Review: Laura Cantrell, the Glee Club

Steve Beauchampe tells Laura he likes her.



There can’t be many in tonight’s audience who were not introduced to Laura Cantrell either by John Peel or Bob Harris. Peel famously described Cantrell’s debut album, 2000’s Not The Tremblin’ Kind, as: “The best album of the last ten years, possibly the best album of my life”, while Bob Harris has championed her on his various music shows from the start.

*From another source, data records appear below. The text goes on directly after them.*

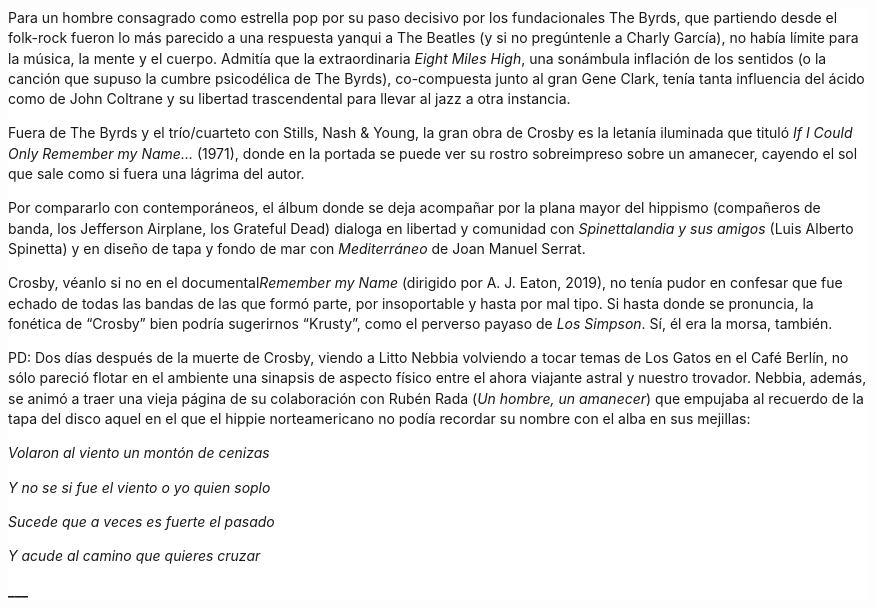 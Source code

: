 


Para un hombre consagrado como estrella pop por su paso decisivo por los fundacionales The Byrds, que partiendo desde el folk-rock fueron lo más parecido a una respuesta yanqui a The Beatles (y si no pregúntenle a Charly García), no había límite para la música, la mente y el cuerpo. Admitía que la extraordinaria *Eight Miles High*, una sonámbula inflación de los sentidos (o la canción que supuso la cumbre psicodélica de The Byrds), co-compuesta junto al gran Gene Clark, tenía tanta influencia del ácido como de John Coltrane y su libertad trascendental para llevar al jazz a otra instancia.




Fuera de The Byrds y el trío/cuarteto con Stills, Nash & Young, la gran obra de Crosby es la letanía iluminada que tituló *If I Could Only Remember my Name…* (1971), donde en la portada se puede ver su rostro sobreimpreso sobre un amanecer, cayendo el sol que sale como si fuera una lágrima del autor.




Por compararlo con contemporáneos, el álbum donde se deja acompañar por la plana mayor del hippismo (compañeros de banda, los Jefferson Airplane, los Grateful Dead) dialoga en libertad y comunidad con *Spinettalandia y sus amigos* (Luis Alberto Spinetta) y en diseño de tapa y fondo de mar con *Mediterráneo* de Joan Manuel Serrat.




Crosby, véanlo si no en el documental*Remember my Name* (dirigido por A. J. Eaton, 2019), no tenía pudor en confesar que fue echado de todas las bandas de las que formó parte, por insoportable y hasta por mal tipo. Si hasta donde se pronuncia, la fonética de “Crosby” bien podría sugerirnos “Krusty”, como el perverso payaso de *Los Simpson*. Sí, él era la morsa, también.




PD: Dos días después de la muerte de Crosby, viendo a Litto Nebbia volviendo a tocar temas de Los Gatos en el Café Berlín, no sólo pareció flotar en el ambiente una sinapsis de aspecto físico entre el ahora viajante astral y nuestro trovador. Nebbia, además, se animó a traer una vieja página de su colaboración con Rubén Rada (*Un hombre, un amanecer*) que empujaba al recuerdo de la tapa del disco aquel en el que el hippie norteamericano no podía recordar su nombre con el alba en sus mejillas:




*Volaron al viento un montón de cenizas*




*Y no se si fue el viento o yo quien soplo*




*Sucede que a veces es fuerte el pasado*




*Y acude al camino que quieres cruzar*




**\_\_\_**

The Nashville-born country singer/guitarist returns to Birmingham for the first time since 2005, promoting No Way From There To Here, only her second album in eight years (she had a child, and in 2011 released Kitty Wells Dresses, an album of country music covers). In front of an audience numbering between 250-300, Cantrell takes to the stage accompanied by long-standing guitar partner Mark Spencer, launching into California Rose and Queen Of The Coast, songs from her second and first LPs respectively. Whilst Spencer provides backing vocals, naturally, it is Laura Cantrell’s voice that is the most prominent.

And what a voice she possesses. If honey could sing then Laura Cantrell is what it would sound like; clear and pure, and instantly recognisable. The songs are delivered straight; there are no visual gimmicks, just the odd anecdote. It’s clear that to Laura Cantrell, the songs and (when it’s a cover version) the legends that originally composed or sang them, are the stars, she merely the conduit for their delivery.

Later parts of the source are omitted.